Microsoft's Allchin Seeks One Last Stamp On The Desktop

With retirement a year off, Allchin hopes Vista swan song will prove to be the "highest quality" and fastest-adopted operating system ever.

Aaron Ricadela, Contributor

September 21, 2005

4 Min Read

During more than 20 years in the computer industry -- 15 of them with Microsoft -- Jim Allchin has put his imprimatur on computer networking, the way people interact with those machines, and systems that can ward off digital miscreants. At some of the most important junctures in the PC business, Allchin has been there, riding herd on his programmers to think bigger, code better, ship faster. That didn't change Tuesday when Allchin, named co-president of Microsoft's new platforms group as part of a broad re-organization of the company, announced he would retire at the end of next year.

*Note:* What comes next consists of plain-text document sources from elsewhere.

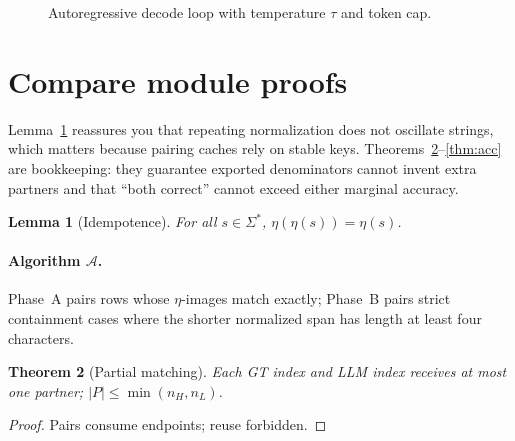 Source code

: \documentclass[11pt,a4paper]{article}
\newtheorem{theorem}{Theorem}[section]
\newtheorem{lemma}[theorem]{Lemma}
\theoremstyle{remark}
\newcommand{\Sig}{\Sigma^\ast}
\begin{document}
\begin{figure}[htbp]
\centering
{}
\caption{Autoregressive decode loop with temperature $\tau$ and token cap.}
\label{fig:l7c}
\end{figure}

\section{Compare module proofs}
\label{app:compare}

Lemma~\ref{lem:eta} reassures you that repeating normalization does not oscillate strings, which matters because pairing caches rely on stable keys. Theorems~\ref{thm:partial}--\ref{thm:acc} are bookkeeping: they guarantee exported denominators cannot invent extra partners and that ``both correct'' cannot exceed either marginal accuracy.

\begin{lemma}[Idempotence]
\label{lem:eta}
For all $s\in\Sig$, $\eta(\eta(s))=\eta(s)$.
\end{lemma}

\paragraph{Algorithm $\mathcal{A}$.}
Phase~A pairs rows whose $\eta$-images match exactly; Phase~B pairs strict containment cases where the shorter normalized span has length at least four characters.

\begin{theorem}[Partial matching]
\label{thm:partial}
Each GT index and LLM index receives at most one partner; $|P|\le\min(n_H,n_L)$.
\end{theorem}
\begin{proof}
Pairs consume endpoints; reuse forbidden.
\end{proof}
\end{document}
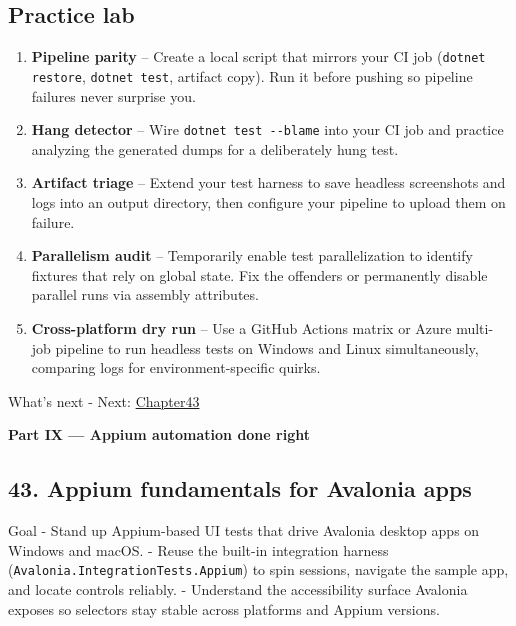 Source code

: \subsection{Practice lab}\label{practice-lab-9}

\begin{enumerate}
\def\labelenumi{\arabic{enumi}.}
\tightlist
\item
  \textbf{Pipeline parity} -- Create a local script that mirrors your CI
  job (\passthrough{\lstinline!dotnet restore!},
  \passthrough{\lstinline!dotnet test!}, artifact copy). Run it before
  pushing so pipeline failures never surprise you.
\item
  \textbf{Hang detector} -- Wire
  \passthrough{\lstinline!dotnet test --blame!} into your CI job and
  practice analyzing the generated dumps for a deliberately hung test.
\item
  \textbf{Artifact triage} -- Extend your test harness to save headless
  screenshots and logs into an output directory, then configure your
  pipeline to upload them on failure.
\item
  \textbf{Parallelism audit} -- Temporarily enable test parallelization
  to identify fixtures that rely on global state. Fix the offenders or
  permanently disable parallel runs via assembly attributes.
\item
  \textbf{Cross-platform dry run} -- Use a GitHub Actions matrix or
  Azure multi-job pipeline to run headless tests on Windows and Linux
  simultaneously, comparing logs for environment-specific quirks.
\end{enumerate}

What's next - Next: \href{Chapter43.md}{Chapter43}

\clearpage
{}
{}
\thispagestyle{empty}
\vspace*{\fill}
\begin{center}
{\Huge\bfseries Part IX — Appium automation done right}
\end{center}
\vspace*{\fill}
\clearpage

\newpage

\subsection{43. Appium fundamentals for Avalonia
apps}\label{appium-fundamentals-for-avalonia-apps}

Goal - Stand up Appium-based UI tests that drive Avalonia desktop apps
on Windows and macOS. - Reuse the built-in integration harness
(\passthrough{\lstinline!Avalonia.IntegrationTests.Appium!}) to spin
sessions, navigate the sample app, and locate controls reliably. -
Understand the accessibility surface Avalonia exposes so selectors stay
stable across platforms and Appium versions.

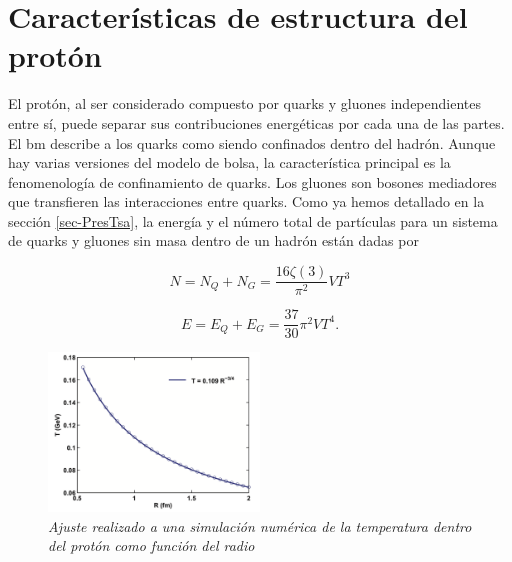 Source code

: \chapter{Características de estructura del protón}\label{ch-ProtonStructureCh}

\fancyhf{} %
\fancyhead[LE]{\nouppercase{\textbf{\leftmark}\hfill\textit{\rightmark}}}
\fancyhead[RO]{\nouppercase{\textit{\rightmark}\hfill\textbf{\leftmark}}}

El protón, al ser considerado compuesto por quarks y gluones independientes entre sí, puede separar sus contribuciones energéticas por cada una de las partes. El \acrshort{bm} describe a los quarks como siendo confinados dentro del hadrón. Aunque hay varias versiones del modelo de bolsa, la característica principal es la fenomenología de confinamiento de quarks. Los gluones son bosones mediadores que transfieren las interacciones entre quarks. Como ya hemos detallado en la sección \ref{sec-PresTsa}, la energía y el número total de partículas para un sistema de quarks y gluones sin masa dentro de un hadrón están dadas por

\begin{equation}
N ={N}_{Q} + {N}_{G}  = \frac{16 \zeta(3)}{{\pi}^{2}}V{T}^{3}
\end{equation}

\begin{equation}
E = {E}_{Q} + {E}_{G} = \frac{37}{30} {\pi}^{2} V{T}^{4}.
\end{equation}


\begin{figure}
\centering
\includegraphics[width=0.5\textwidth]{./Images/T(R).png}
\caption[Temperatura como función del radio del protón]{\emph{Ajuste realizado a una simulación numérica de la temperatura dentro del protón como función del radio}}
\label{fig: T(r)}
\end{figure}

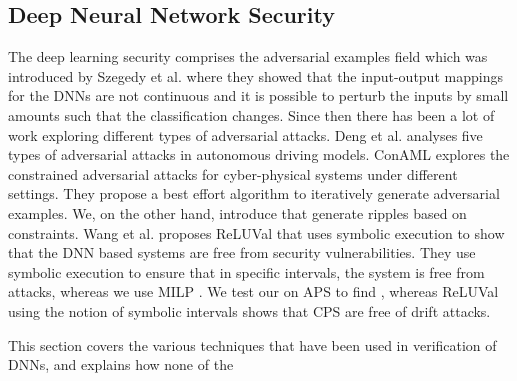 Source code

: \subsection{Deep Neural Network Security}

The deep learning security comprises the adversarial examples field which was introduced by Szegedy et al. \cite{Szegedy2013IntriguingPO} where they showed that the input-output mappings for the DNNs are not continuous and it is possible to perturb the inputs by small amounts such that the classification changes. Since then there has been a lot of work exploring different types of adversarial attacks. Deng et al. \cite{deng2020analysis} analyses five types of adversarial attacks in autonomous driving models.  ConAML \cite{li2020conaml} explores the constrained adversarial attacks for cyber-physical systems under different settings. They propose a best effort algorithm to iteratively generate adversarial examples. We, on the other hand, introduce \attack  that generate ripples based on constraints. Wang et al. \cite{217595} proposes ReLUVal that uses symbolic execution to show that the DNN based systems are free from security vulnerabilities. They use symbolic execution  to ensure that in specific intervals, the system is free from attacks, whereas we use MILP . We test our \tool on APS to find \attack, whereas ReLUVal using the notion of symbolic intervals shows that CPS are free of drift attacks. 

This section covers the various techniques that have been used in verification of DNNs, and explains how none of the  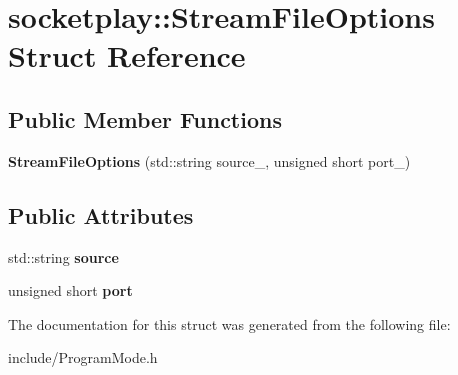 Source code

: \hypertarget{structsocketplay_1_1StreamFileOptions}{}\section{socketplay\+:\+:Stream\+File\+Options Struct Reference}
\label{structsocketplay_1_1StreamFileOptions}
\subsection*{Public Member Functions}
\begin{DoxyCompactItemize}
\item 
{\bfseries Stream\+File\+Options} (std\+::string source\+\_\+, unsigned short port\+\_\+)\hypertarget{structsocketplay_1_1StreamFileOptions_a7aab5ab60ff7ec991da8f7c384223601}{}\label{structsocketplay_1_1StreamFileOptions_a7aab5ab60ff7ec991da8f7c384223601}

\end{DoxyCompactItemize}
\subsection*{Public Attributes}
\begin{DoxyCompactItemize}
\item 
std\+::string {\bfseries source}\hypertarget{structsocketplay_1_1StreamFileOptions_a80cbbd3c5d4ea0889b594b6c44b9698b}{}\label{structsocketplay_1_1StreamFileOptions_a80cbbd3c5d4ea0889b594b6c44b9698b}

\item 
unsigned short {\bfseries port}\hypertarget{structsocketplay_1_1StreamFileOptions_aeb9df5fa138c2fe3ce18ae5fa9c2f271}{}\label{structsocketplay_1_1StreamFileOptions_aeb9df5fa138c2fe3ce18ae5fa9c2f271}

\end{DoxyCompactItemize}


The documentation for this struct was generated from the following file\+:\begin{DoxyCompactItemize}
\item 
include/Program\+Mode.\+h\end{DoxyCompactItemize}
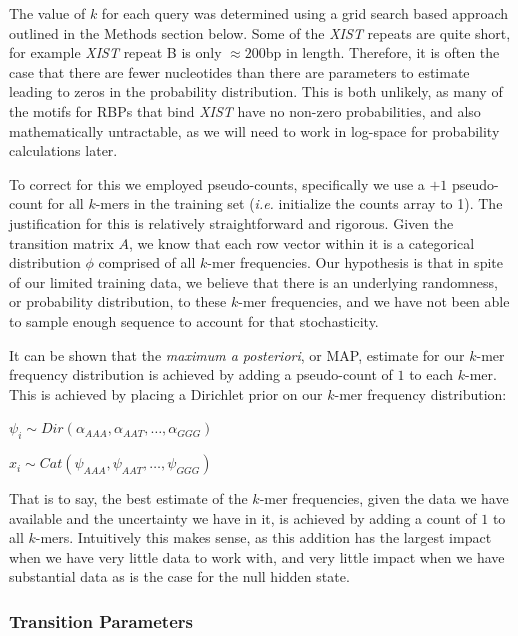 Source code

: The value of $k$ for each query was determined using a grid search based approach outlined in the Methods section below. Some of the \emph{XIST} repeats are quite short, for example \emph{XIST} repeat B is only $\approx 200$bp in length. Therefore, it is often the case that there are fewer nucleotides than there are parameters to estimate leading to zeros in the probability distribution. This is both unlikely, as many of the motifs for RBPs that bind \emph{XIST} have no non-zero probabilities, and also mathematically untractable, as we will need to work in log-space for probability calculations later.

To correct for this we employed pseudo-counts, specifically we use a $+1$ pseudo-count for all $k$-mers in the training set (\emph{i.e.} initialize the counts array to 1). The justification for this is relatively straightforward and rigorous. Given the transition matrix $A$, we know that each row vector within it is a categorical distribution $\phi$ comprised of all $k$-mer frequencies. Our hypothesis is that in spite of our limited training data, we believe that there is an underlying randomness, or probability distribution, to these $k$-mer frequencies, and we have not been able to sample enough sequence to account for that stochasticity. 

It can be shown that the \emph{maximum a posteriori}, or MAP, estimate for our $k$-mer frequency distribution is achieved by adding a pseudo-count of $1$ to each $k$-mer. This is achieved by placing a Dirichlet prior on our $k$-mer frequency distribution:

\begin{center}
    $\psi_i \sim Dir(\alpha_{AAA},\alpha_{AAT},\dots,\alpha_{GGG})$
    
    $x_i \sim Cat(\psi_{AAA},\psi_{AAT},\dots,\psi_{GGG})$
\end{center}

That is to say, the best estimate of the $k$-mer frequencies, given the data we have available and the uncertainty we have in it, is achieved by adding a count of $1$ to all $k$-mers. Intuitively this makes sense, as this addition has the largest impact when we have very little data to work with, and very little impact when we have substantial data as is the case for the null hidden state.

\subsubsection{Transition Parameters}

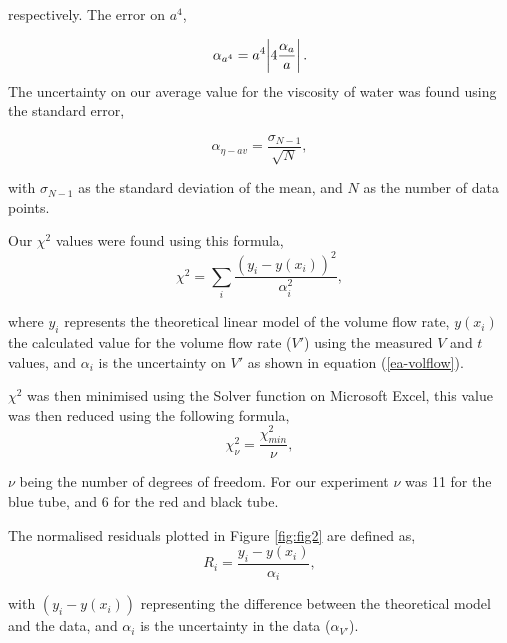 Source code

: \documentclass[twocolumn]{revtex4}
\begin{document}
respectively. The error on $a^4$, 

\begin{equation} 
\alpha_{a^4} = a^4 \abs{4 \frac{\alpha_a}{a}}.
\label{ea-tube}
\end{equation}
The uncertainty on our average value for the viscosity of water was found using the standard error,

\begin{equation} 
\alpha_{\eta-av} = \frac{\sigma_{N-1}}{\sqrt{N}},
\label{ea-standarddev}
\end{equation}

with $\sigma_{N-1}$ as the standard deviation of the mean, and $N$ as the number of data points. 

Our $\chi^2$ values were found using this formula, 
\begin{equation} 
\chi^2 = \sum_i \frac{(y_i - y(x_i))^2}{\alpha_i^2},
\label{ea-chisquared}
\end{equation}

where $y_i$ represents the theoretical linear model of the volume flow rate, $y(x_i)$ the calculated value for the volume flow rate ($V'$) using the measured $V$ and $t$ values, and $\alpha_i$ is the uncertainty on $V'$ as shown in equation (\ref{ea-volflow}).

$\chi^2$ was then minimised using the Solver function on Microsoft Excel, this value was then reduced using the following formula,
\begin{equation} 
\chi^2_{\nu} = \frac{\chi^2_{min}}{\nu},
\label{ea-redchisquared}
\end{equation}

$\nu$ being the number of degrees of freedom. For our experiment $\nu$ was 11 for the blue tube, and 6 for the red and black tube.

The normalised residuals plotted in Figure \ref{fig:fig2} are defined as,
\begin{equation} 
R_i = \frac{y_i - y(x_i)}{\alpha_i},
\label{ea-normalisedresid}
\end{equation}

with $(y_i - y(x_i))$ representing the difference between the theoretical model and the data, and $\alpha_i$ is the uncertainty in the data ($\alpha_{V'}$).


\clearpage
\end{document}
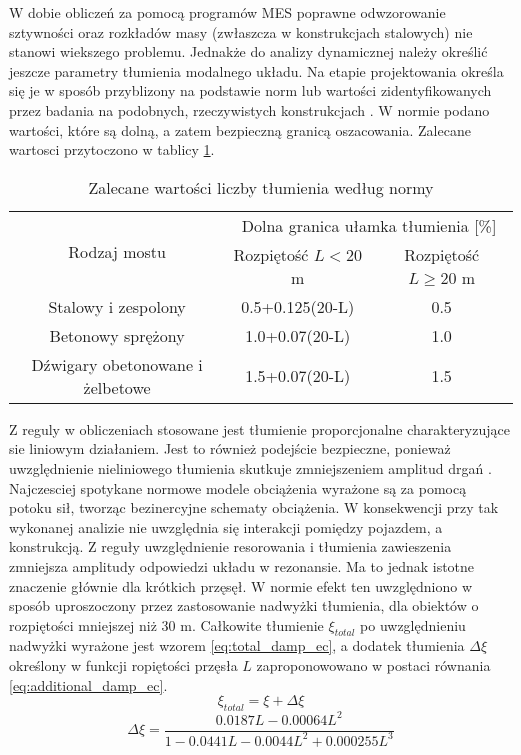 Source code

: W dobie obliczeń za pomocą programów MES poprawne odwzorowanie sztywności oraz rozkładów masy (zwłaszcza w konstrukcjach stalowych) nie stanowi wiekszego problemu. Jednakże do analizy dynamicznej należy określić jeszcze parametry tłumienia modalnego układu. Na etapie projektowania określa się je w sposób przyblizony na podstawie norm lub wartości zidentyfikowanych przez badania na podobnych, rzeczywistych konstrukcjach \parencite{Ladislav1996}. W normie \cite{PKNj} podano wartości, które są dolną, a zatem bezpieczną granicą oszacowania. Zalecane wartosci przytoczono w tablicy \ref{tab:damping_code_eurocode}. 
\begin{table}[]
	\centering
	\footnotesize
	\caption{Zalecane wartości liczby tłumienia według normy \cite{PKNj}}
	\begin{tabular}{@{}ccc@{}}
		\toprule
		\multirow{2}{*}{Rodzaj mostu}    & \multicolumn{2}{c}{Dolna granica ułamka tłumienia {[}\%{]}} \\ \cmidrule(l){2-3} 
		& Rozpiętość $L<20$m         & Rozpiętość $L\ge 20$ m         \\ \midrule
		Stalowy i zespolony              & 0.5+0.125(20-L)            & 0.5                            \\ \midrule
		Betonowy sprężony                & 1.0+0.07(20-L)             & 1.0                            \\ \midrule
		Dźwigary obetonowane i żelbetowe & 1.5+0.07(20-L)             & 1.5                            \\ \bottomrule
	\end{tabular}
	\label{tab:damping_code_eurocode}
\end{table}
Z reguly w obliczeniach stosowane jest tłumienie proporcjonalne charakteryzujące sie liniowym działaniem. Jest to również podejście bezpieczne, ponieważ uwzględnienie nieliniowego tłumienia skutkuje zmniejszeniem amplitud drgań \parencite{Ulker-Kaustell2012a,Oleszek2015}. Najczesciej spotykane normowe modele obciążenia wyrażone są za pomocą potoku sił, tworząc bezinercyjne schematy obciążenia. W konsekwencji przy tak wykonanej analizie nie uwzględnia się interakcji pomiędzy pojazdem, a konstrukcją. Z reguły uwzględnienie resorowania i tłumienia zawieszenia zmniejsza amplitudy odpowiedzi układu w rezonansie. Ma to jednak istotne znaczenie głównie dla krótkich przęsęł. W normie \cite{PKNj} efekt ten uwzględniono w sposób uproszoczony przez zastosowanie nadwyżki tłumienia, dla obiektów o rozpiętości mniejszej niż 30 m. Całkowite tłumienie $\xi_{total}$ po uwzględnieniu nadwyżki wyrażone jest wzorem \ref{eq:total_damp_ec}, a dodatek tłumienia $\Delta \xi$ określony w funkcji ropiętości przęsła $L$ zaproponowowano w postaci równania \ref{eq:additional_damp_ec}.
\begin{equation} \label{eq:total_damp_ec}
	\xi_{total}=\xi + \Delta \xi
\end{equation}
\begin{equation} \label{eq:additional_damp_ec}
	\Delta \xi =\frac{0.0187L-0.00064L^2}{1-0.0441L-0.0044L^2+0.000255L^3}
\end{equation}








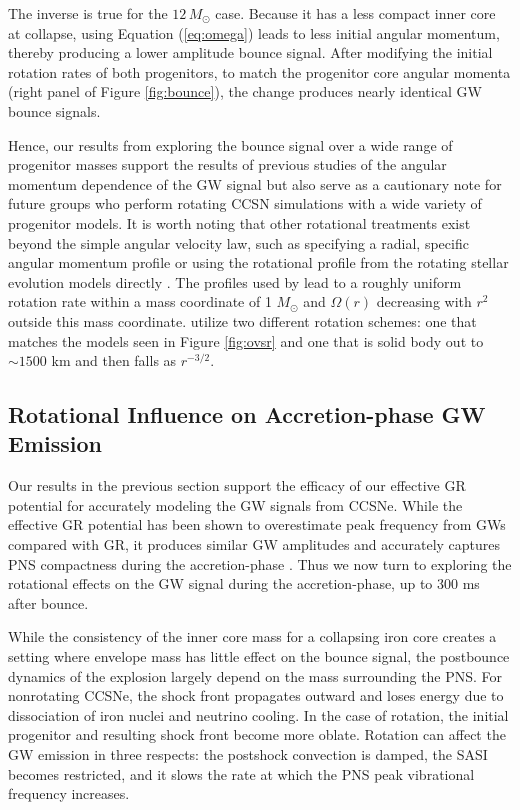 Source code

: \documentclass[twocolumn,times]{aastex62}  %
\begin{document}
The inverse is true for the $12\,M_\odot$ case.  Because it has a less compact inner core at collapse, using Equation (\ref{eq:omega}) leads to less initial angular momentum, thereby producing a lower amplitude bounce signal.  After modifying the initial rotation rates of both progenitors, to match the progenitor core angular momenta (right panel of Figure \ref{fig:bounce}), the change produces nearly identical GW bounce signals.  

Hence, our results from exploring the bounce signal over a wide range of progenitor masses support the results of previous studies of the angular momentum dependence of the GW signal \citep{dimm:2008,abdik:2010,abdik:2014} but also serve as a cautionary note for future groups who perform rotating CCSN simulations with a wide variety of progenitor models.  
It is worth noting that other rotational treatments exist beyond the simple angular velocity law, such as specifying a radial, specific angular momentum profile \citep[eg.,][]{oconnor:2011} or using the rotational profile from the rotating stellar evolution models directly \citep{summa:2018}.  The profiles used by \citet{oconnor:2011} lead to a roughly uniform rotation rate within a mass coordinate of 1 $M_\odot$ and $\Omega(r)$ decreasing with  $r^{2}$ outside this mass coordinate.  \citet{summa:2018} utilize two different rotation schemes: one that matches the \citet{heger:2005} models seen in Figure \ref{fig:ovsr} and one that is solid body out to $\sim 1500$ km and then falls as $r^{-3/2}$.

\subsection{Rotational Influence on Accretion-phase GW Emission}

Our results in the previous section support the efficacy of our effective GR potential for accurately modeling the GW signals from CCSNe.  While the effective GR potential has been shown to overestimate peak frequency from GWs compared with GR, it produces similar GW amplitudes and accurately captures PNS compactness during the accretion-phase \citep{muller:2013}.  Thus we now turn to exploring the rotational effects on the GW signal during the accretion-phase, up to 300 ms after bounce.

While the consistency of the inner core mass for a collapsing iron core creates a setting where envelope mass has little effect on the bounce signal, the postbounce dynamics of the explosion largely depend on the mass surrounding the PNS.  For nonrotating CCSNe, the shock front propagates outward and loses energy due to dissociation of iron nuclei and neutrino cooling.  In the case of rotation, the initial progenitor and resulting shock front become more oblate.  Rotation can affect the GW emission in three respects: the postshock convection is damped, the SASI becomes restricted, and it slows the rate at which the PNS peak vibrational frequency increases.
\end{document}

"If you want to make a difference and you see something that can be improved, then don't talk -- improve it," Allchin, 53, wrote in an E-mail to colleagues. "Now let's ship, ship, ship!"

The product he was referring to is Windows Vista, and by the time it arrives late next year -- assuming Microsoft keeps to its schedule -- it will be five years after the release of today's desktop operating system, Windows XP. That's an eternity in computing. But in an interview last week, Allchin said he's determined to make Vista the best performing, most popular Microsoft product yet, and is less concerned with deadlines than quality and users' experience with the PC. "We think it will be the highest-quality operating system we've ever shipped," he says, and consequently, potentially the fastest adopted operating system in history. On his watch, Microsoft has brought in new, high-tech programming tools from its research labs that could make its code sounder, and help the company deliver Vista on time. As it turns out, Vista will be the last Microsoft product shipped by teams managed by Allchin, a man famous for getting his charges to bear down and deliver.

"Vista is his baby -- it's his swan song," says Rob Enderle, principal of IT consultancy the Enderle Group. "It's night and day from where Windows has traditionally been."

Allchin shipped Windows XP, and before that Windows 2000, and oversaw delivery and engineering of Microsoft.Net, a wholesale change in Microsoft's underlying technologies ushered in at the beginning of this decade. A few years before that, he won an internecine battle that solidified Windows' supremacy at Microsoft over cross-platform technology advocated by former exec Brad Silverberg.

Before Microsoft plucked him in 1990, Allchin helped found Banyan Systems in the '80s, whose Vines software represented a leap in computer networking. "He influenced the thinking of a whole bunch of us working on network operating systems, both technically and from a user's perspective," says Michael Cherry, an analyst at consulting company Directions on Microsoft who worked for Microsoft from 1990 to 2000. Vines made it practical to find other users on a network -- a big argument for installing business PCs. "It was easy for people who weren't technically savvy," Cherry says.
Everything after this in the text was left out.